Two of Barcelona’s architectural masterpieces are as different as different could be. The Sagrada Família, designed by Antoni Gaudí, is only a few miles from the German Pavilion, built by Mies van der Rohe. Gaudí’s church is flamboyant and complex. Mies’s pavilion is tranquil and simple. Mies, the apostle of minimalist architecture, used the slogan ‘less is more’ to express what he was after. Gaudí never said ‘more is more’, but his buildings suggest that this is what he had in mind.
One reaction to the contrast between Mies and Gaudí is to choose sides based on a conviction concerning what all art should be like. If all art should be simple or if all art should be complex, the choice is clear. However, both of these norms seem absurd. Isn’t it obvious that some estimable art is simple and some is complex? True, there might be extremes that are beyond the pale; we are alienated by art that is far too complex and bored by art that is far too simple. However, between these two extremes there is a vast space of possibilities. Different artists have had different goals. Artists are not in the business of trying to discover the uniquely correct degree of complexity that all artworks should have. There is no such timeless ideal.
Science is different, at least according to many scientists. Albert Einstein spoke for many when he said that ‘it can scarcely be denied that the supreme goal of all theory is to make the irreducible basic elements as simple and as few as possible without having to surrender the adequate representation of a single datum of experience’. The search for simple theories, then, is a requirement of the scientific enterprise. When theories get too complex, scientists reach for Ockham’s Razor, the principle of parsimony, to do the trimming. This principle says that a theory that postulates fewer entities, processes or causes is better than a theory that postulates more, so long as the simpler theory is compatible with what we observe. But what does ‘better’ mean? It is obvious that simple theories can be beautiful and easy to understand, remember and test. The hard problem is to explain why the fact that one theory is simpler than another tells you anything about the way the world is.
One of the most famous scientific endorsements of Ockham’s Razor can be found in Isaac Newton’s Mathematical Principles of Natural Philosophy (1687), where he states four ‘Rules of Reasoning’. Here are the first two:
Rule I. No more causes of natural things should be admitted than are both true and sufficient to explain their phenomena.

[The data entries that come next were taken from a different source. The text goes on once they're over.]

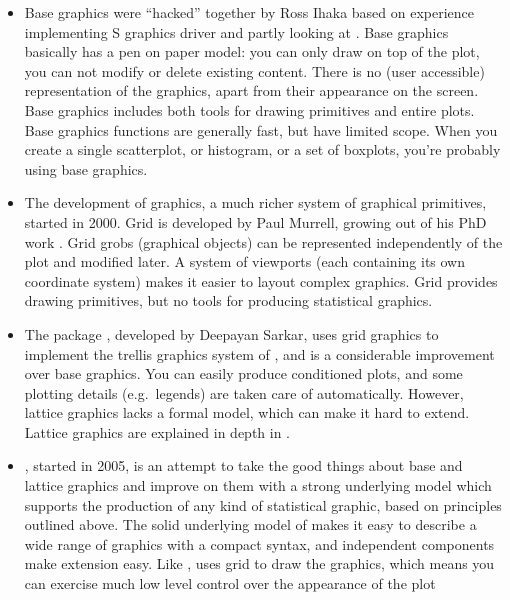 \begin{itemize} 
  \item Base graphics were ``hacked'' together by Ross Ihaka based on experience implementing S graphics driver and partly looking at \cite{chambers:1983}.  Base graphics basically has a pen on paper model: you can only draw on top of the plot, you can not modify or delete existing content.  There is no (user accessible) representation of the graphics, apart from their appearance on the screen. Base graphics includes both tools for drawing primitives and entire plots.  Base graphics functions are generally fast, but have limited scope. When you create a single scatterplot, or histogram, or a set of boxplots, you're probably using base graphics.

  \item The development of  graphics, a much richer system of graphical primitives, started in 2000.  Grid is developed by Paul Murrell, growing out of his PhD work \citep{murrell:1998}. Grid grobs (graphical objects) can be represented independently of the plot and modified later. A system of viewports (each containing its own coordinate system) makes it easier to layout complex graphics. Grid provides drawing primitives, but no tools for producing statistical graphics.  

  \item The  package \citep{lattice}, developed by Deepayan Sarkar, uses grid graphics to implement the trellis graphics system of \citet{cleveland:1993,cleveland:1994}, and is a considerable improvement over base graphics.  You can easily produce conditioned plots, and some plotting details (e.g.\ legends) are taken care of automatically.  However, lattice graphics lacks a formal model, which can make it hard to extend.  Lattice graphics are explained in depth in \citep{sarkar:2008}.

  \item \ggplot, started in 2005, is an attempt to take the good things about base and lattice graphics and improve on them with a strong underlying model which supports the production of any kind of statistical graphic, based on principles outlined above.  The solid underlying model of \ggplot makes it easy to describe a wide range of graphics with a compact syntax, and independent components make extension easy.  Like , \ggplot uses grid to draw the graphics, which means you can exercise much low level control over the appearance of the plot

\end{itemize}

As the philosophers say: nature does nothing in vain, and more causes are in vain when fewer suffice. For nature is simple and does not indulge in the luxury of superfluous causes.
Rule II. Therefore, the causes assigned to natural effects of the same kind must be, so far as possible, the same. Examples are the cause of respiration in man and beast, or of the falling of stones in Europe and America, or of the light of a kitchen fire and the Sun, or of the reflection of light on our Earth and the planets.
Newton doesn’t do much to justify these rules, but in an unpublished commentary on the book of Revelations, he says more. Here is one of his ‘Rules for methodising/construing the Apocalypse’:
To choose those constructions which without straining reduce things to the greatest simplicity. The reason of this is… [that] truth is ever to be found in simplicity, and not in the multiplicity and confusion of things. It is the perfection of God’s works that they are all done with the greatest simplicity. He is the God of order and not of confusion. And therefore as they that would understand the frame of the world must endeavour to reduce their knowledge to all possible simplicity, so it must be in seeking to understand these visions…
Newton thinks that preferring simpler theories makes sense, whether the task is to interpret the Bible or to discover the laws of physics. Ockham’s Razor is right on both counts because the Universe was created by God.
In the 20th century, philosophers, statisticians and scientists have made progress on understanding why the simplicity of a theory is relevant to assessing what the world is like. Their justifications of Ockham’s Razor do not depend on theology, nor do they invoke the grandiose thesis that nature is simple. There are at least three ‘parsimony paradigms’ within which the razor can be justified.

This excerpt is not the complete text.